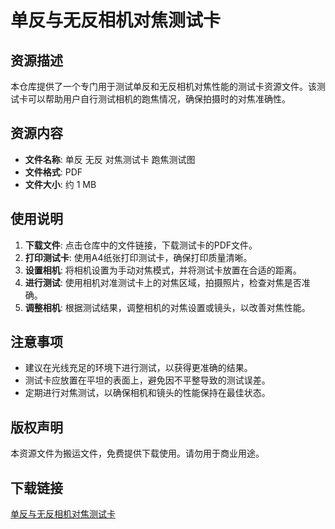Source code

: # 单反与无反相机对焦测试卡

## 资源描述

本仓库提供了一个专门用于测试单反和无反相机对焦性能的测试卡资源文件。该测试卡可以帮助用户自行测试相机的跑焦情况，确保拍摄时的对焦准确性。

## 资源内容

- **文件名称**: 单反 无反 对焦测试卡 跑焦测试图
- **文件格式**: PDF
- **文件大小**: 约 1 MB

## 使用说明

1. **下载文件**: 点击仓库中的文件链接，下载测试卡的PDF文件。
2. **打印测试卡**: 使用A4纸张打印测试卡，确保打印质量清晰。
3. **设置相机**: 将相机设置为手动对焦模式，并将测试卡放置在合适的距离。
4. **进行测试**: 使用相机对准测试卡上的对焦区域，拍摄照片，检查对焦是否准确。
5. **调整相机**: 根据测试结果，调整相机的对焦设置或镜头，以改善对焦性能。

## 注意事项

- 建议在光线充足的环境下进行测试，以获得更准确的结果。
- 测试卡应放置在平坦的表面上，避免因不平整导致的测试误差。
- 定期进行对焦测试，以确保相机和镜头的性能保持在最佳状态。

## 版权声明

本资源文件为搬运文件，免费提供下载使用。请勿用于商业用途。

## 下载链接

[单反与无反相机对焦测试卡](https://pan.quark.cn/s/74daf8a56d2a)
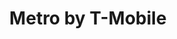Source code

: ---
title: "Metro by T-Mobile"
url: /lincoln-park/metro-by-t-mobile-southfield-road/
shop: Handy
---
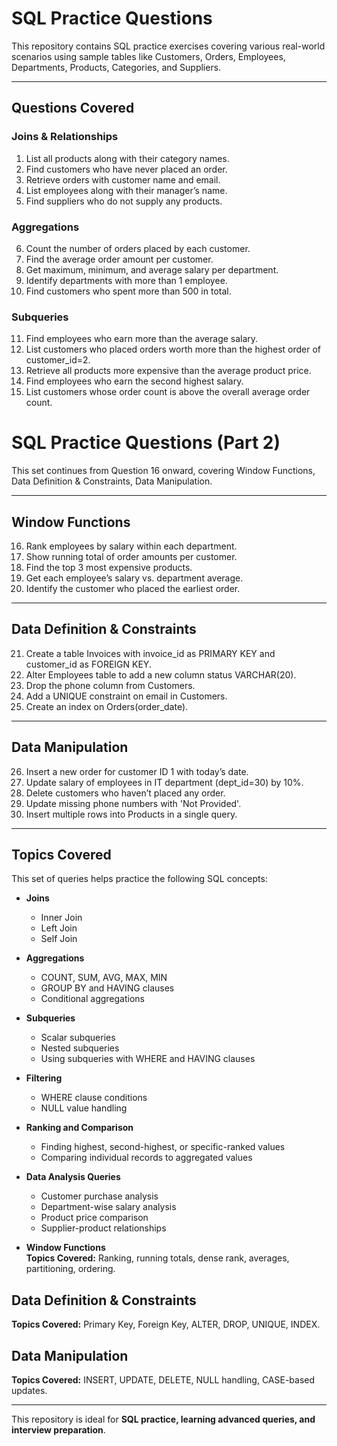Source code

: # SQL Practice Questions

This repository contains SQL practice exercises covering various real-world scenarios using sample tables like Customers, Orders, Employees, Departments, Products, Categories, and Suppliers.

---

## Questions Covered

### Joins & Relationships
1. List all products along with their category names.
2. Find customers who have never placed an order.
3. Retrieve orders with customer name and email.
4. List employees along with their manager’s name.
5. Find suppliers who do not supply any products.

### Aggregations
6. Count the number of orders placed by each customer.
7. Find the average order amount per customer.
8. Get maximum, minimum, and average salary per department.
9. Identify departments with more than 1 employee.
10. Find customers who spent more than 500 in total.

### Subqueries
11. Find employees who earn more than the average salary.
12. List customers who placed orders worth more than the highest order of customer_id=2.
13. Retrieve all products more expensive than the average product price.
14. Find employees who earn the second highest salary.
15. List customers whose order count is above the overall average order count.

# SQL Practice Questions (Part 2)

This set continues from Question 16 onward, covering Window Functions, Data Definition & Constraints, Data Manipulation.

---

## Window Functions

16) Rank employees by salary within each department.  
17) Show running total of order amounts per customer.  
18) Find the top 3 most expensive products.  
19) Get each employee’s salary vs. department average.  
20) Identify the customer who placed the earliest order.  

---

## Data Definition & Constraints

21) Create a table Invoices with invoice_id as PRIMARY KEY and customer_id as FOREIGN KEY.  
22) Alter Employees table to add a new column status VARCHAR(20).  
23) Drop the phone column from Customers.  
24) Add a UNIQUE constraint on email in Customers.  
25) Create an index on Orders(order_date).  

---

## Data Manipulation

26) Insert a new order for customer ID 1 with today’s date.  
27) Update salary of employees in IT department (dept_id=30) by 10%.  
28) Delete customers who haven’t placed any order.  
29) Update missing phone numbers with 'Not Provided'.  
30) Insert multiple rows into Products in a single query.  

---


## Topics Covered

This set of queries helps practice the following SQL concepts:

- **Joins**
  - Inner Join
  - Left Join
  - Self Join

- **Aggregations**
  - COUNT, SUM, AVG, MAX, MIN
  - GROUP BY and HAVING clauses
  - Conditional aggregations

- **Subqueries**
  - Scalar subqueries
  - Nested subqueries
  - Using subqueries with WHERE and HAVING clauses

- **Filtering**
  - WHERE clause conditions
  - NULL value handling

- **Ranking and Comparison**
  - Finding highest, second-highest, or specific-ranked values
  - Comparing individual records to aggregated values

- **Data Analysis Queries**
  - Customer purchase analysis
  - Department-wise salary analysis
  - Product price comparison
  - Supplier-product relationships

- **Window Functions  
  Topics Covered:** Ranking, running totals, dense rank, averages, partitioning, ordering.  

## Data Definition & Constraints  
**Topics Covered:** Primary Key, Foreign Key, ALTER, DROP, UNIQUE, INDEX. 

## Data Manipulation  
**Topics Covered:** INSERT, UPDATE, DELETE, NULL handling, CASE-based updates.

---

This repository is ideal for **SQL practice, learning advanced queries, and interview preparation**.
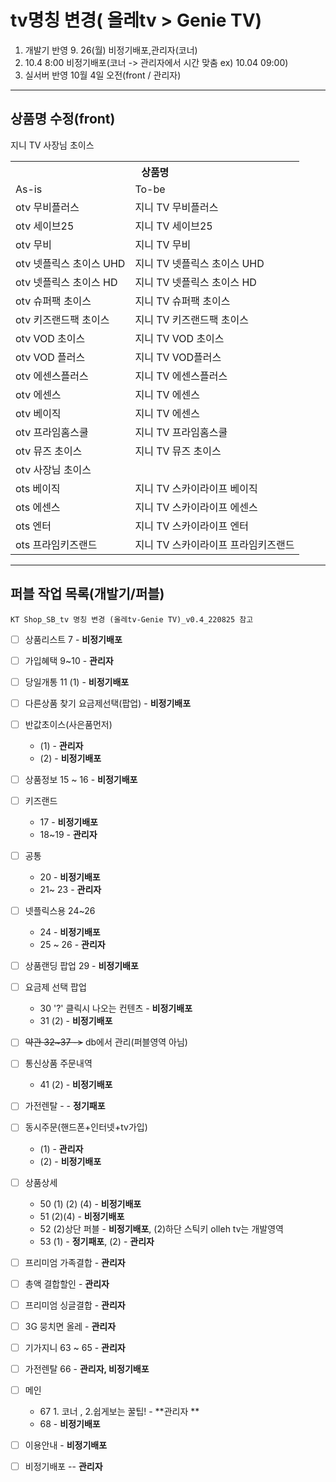 
# tv명칭 변경( 올레tv > Genie TV)

1. 개발기 반영 9. 26(월) 비정기배포,관리자(코너) 
2. 10.4 8:00 비정기배포(코너 -> 관리자에서 시간 맞춤 ex) 10.04 09:00)
3. 실서버 반영 10월 4일 오전(front / 관리자)
***
## 상품명 수정(front)
<table> 
<tr>
  <th colspan="2">상품명</th>  
</tr>
<tr>
  <td>As-is</td>
  <td>To-be</td>
</tr> 
<tr>
<td>otv 무비플러스</td><td>지니 TV 무비플러스</td>
</tr>
<tr>
  <td>otv 세이브25</td><td>지니 TV 세이브25</td>
</tr>
<tr>
  <td>otv 무비</td><td>지니 TV 무비</td>
</tr>
<tr>
  <td>otv 넷플릭스 초이스 UHD</td><td>지니 TV 넷플릭스 초이스 UHD</td>
</tr>
<tr>
  <td>otv 넷플릭스 초이스 HD</td><td>지니 TV 넷플릭스 초이스 HD</td></tr>
<tr>
  <td>otv 슈퍼팩 초이스</td><td>지니 TV 슈퍼팩 초이스</td></tr>
<tr>
  <td>otv 키즈랜드팩 초이스</td><td>지니 TV 키즈랜드팩 초이스</td></tr>
<tr>
  <td>otv VOD 초이스</td><td>지니 TV VOD 초이스</td>
</tr> 
<tr>
  <td>otv VOD 플러스</td><td>지니 TV VOD플러스</td>
</tr>
<tr>
  <td>otv 에센스플러스</td><td>지니 TV 에센스플러스</td>
</tr>
<tr>
  <td>otv 에센스</td><td>지니 TV 에센스</td></tr>
<tr>
  <td>otv 베이직</td><td>지니 TV 에센스</td>
</tr>
<tr>
  <td>otv 프라임홈스쿨</td><td>지니 TV 프라임홈스쿨</td>
</tr>
<tr>
  <td>otv 뮤즈 초이스	</td>
  <td>지니 TV 뮤즈 초이스</td>
</tr>
</tr>
<tr>
  <td>otv 사장님 초이스	</td>
</tr> 지니 TV 사장님 초이스</td>
</tr>
<tr>
  <td>ots 베이직</td><td>지니 TV 스카이라이프 베이직</td>
</tr>
<tr>
  <td>ots 에센스</td><td>지니 TV 스카이라이프 에센스</td>
</tr>
<tr>
  <td>ots 엔터</td><td>지니 TV 스카이라이프 엔터</td>
</tr>
<tr>
  <td>ots 프라임키즈랜드</td><td>지니 TV 스카이라이프 프라임키즈랜드</td>
</tr>
</table>

***

## 퍼블 작업 목록(개발기/퍼블)
`KT Shop_SB_tv 명칭 변경 (올레tv-Genie TV)_v0.4_220825 참고`
- [ ] 상품리스트 7 - **비정기배포**
- [ ] 가입혜택 9~10 - **관리자**
- [ ] 당일개통 11 (1) - **비정기배포**
- [ ] 다른상품 찾기 요금제선택(팝업) - **비정기배포**
- [ ] 반값초이스(사은품먼저) 
    - (1) - **관리자** 
    - (2) - **비정기배포**
- [ ] 상품정보 15 ~ 16 - **비정기배포**
- [ ] 키즈랜드 
  - 17 - **비정기배포** 
  - 18~19 - **관리자**
- [ ] 공통 
  - 20 - **비정기배포**  
  - 21~ 23 - **관리자**
- [ ] 넷플릭스용 24~26
  - 24 - **비정기배포**  
  - 25 ~ 26 - **관리자** 
- [ ] 상품랜딩 팝업 29 - **비정기배포**  
- [ ] 요금제 선택 팝업 
  - 30 '?' 클릭시 나오는 컨텐츠 - **비정기배포**  
  - 31 (2) - **비정기배포**
- [ ] <strike>약관 32~37 -></strike> db에서 관리(퍼블영역 아님)
- [ ] 통신상품 주문내역 
  - 41 (2) - **비정기배포**
- [ ] 가전렌탈 - - **정기패포**
- [ ] 동시주문(핸드폰+인터넷+tv가입) 
  - (1) - **관리자**
  - (2) - **비정기배포**
- [ ] 상품상세 
    - 50 (1) (2) (4) - **비정기배포**
    - 51 (2)(4) - **비정기배포**
    - 52 (2)상단 퍼블 - **비정기배포**, (2)하단 스틱키 olleh tv는 개발영역
    - 53 (1) - **정기패포**, (2) - **관리자**
- [ ] 프리미엄 가족결합  - **관리자**
- [ ] 총액 결합할인 - **관리자**
- [ ] 프리미엄 싱글결합  - **관리자**
- [ ] 3G 뭉치면 올레  - **관리자**
- [ ] 기가지니 63 ~ 65  - **관리자**
- [ ] 가전렌탈 66 - **관리자, 비정기배포**
- [ ] 메인 
  - 67  1. 코너 , 2.쉽게보는 꿀팁! - **관리자 **
  - 68 - **비정기배포**
- [ ] 이용안내 - **비정기배포**
- [ ] 비정기배포  -- **관리자**
 
    
  
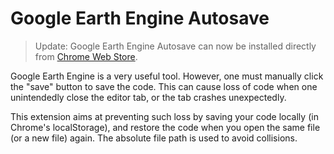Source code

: # Google Earth Engine Autosave

> Update: Google Earth Engine Autosave can now be installed directly from [Chrome Web Store](https://chrome.google.com/webstore/detail/google-earth-engine-autos/clmadhnfadeiakdnohhnabdnabikpcja).

Google Earth Engine is a very useful tool. However, one must manually click the "save" button to save the code. This can cause loss of code when one unintendedly close the editor tab, or the tab crashes unexpectedly. 

This extension aims at preventing such loss by saving your code locally (in Chrome's localStorage), and restore the code when you open the same file (or a new file) again. The absolute file path is used to avoid collisions.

•••

_Description of the task_: Go through the entries and filter for lines holding the word "Engine"; copy each match.

_Answer area_:
: # Google Earth Engine Autosave
> Update: Google Earth Engine Autosave can now be installed directly from [Chrome Web Store](https://chrome.google.com/webstore/detail/google-earth-engine-autos/clmadhnfadeiakdnohhnabdnabikpcja).
Google Earth Engine is a very useful tool. However, one must manually click the "save" button to save the code. This can cause loss of code when one unintendedly close the editor tab, or the tab crashes unexpectedly. 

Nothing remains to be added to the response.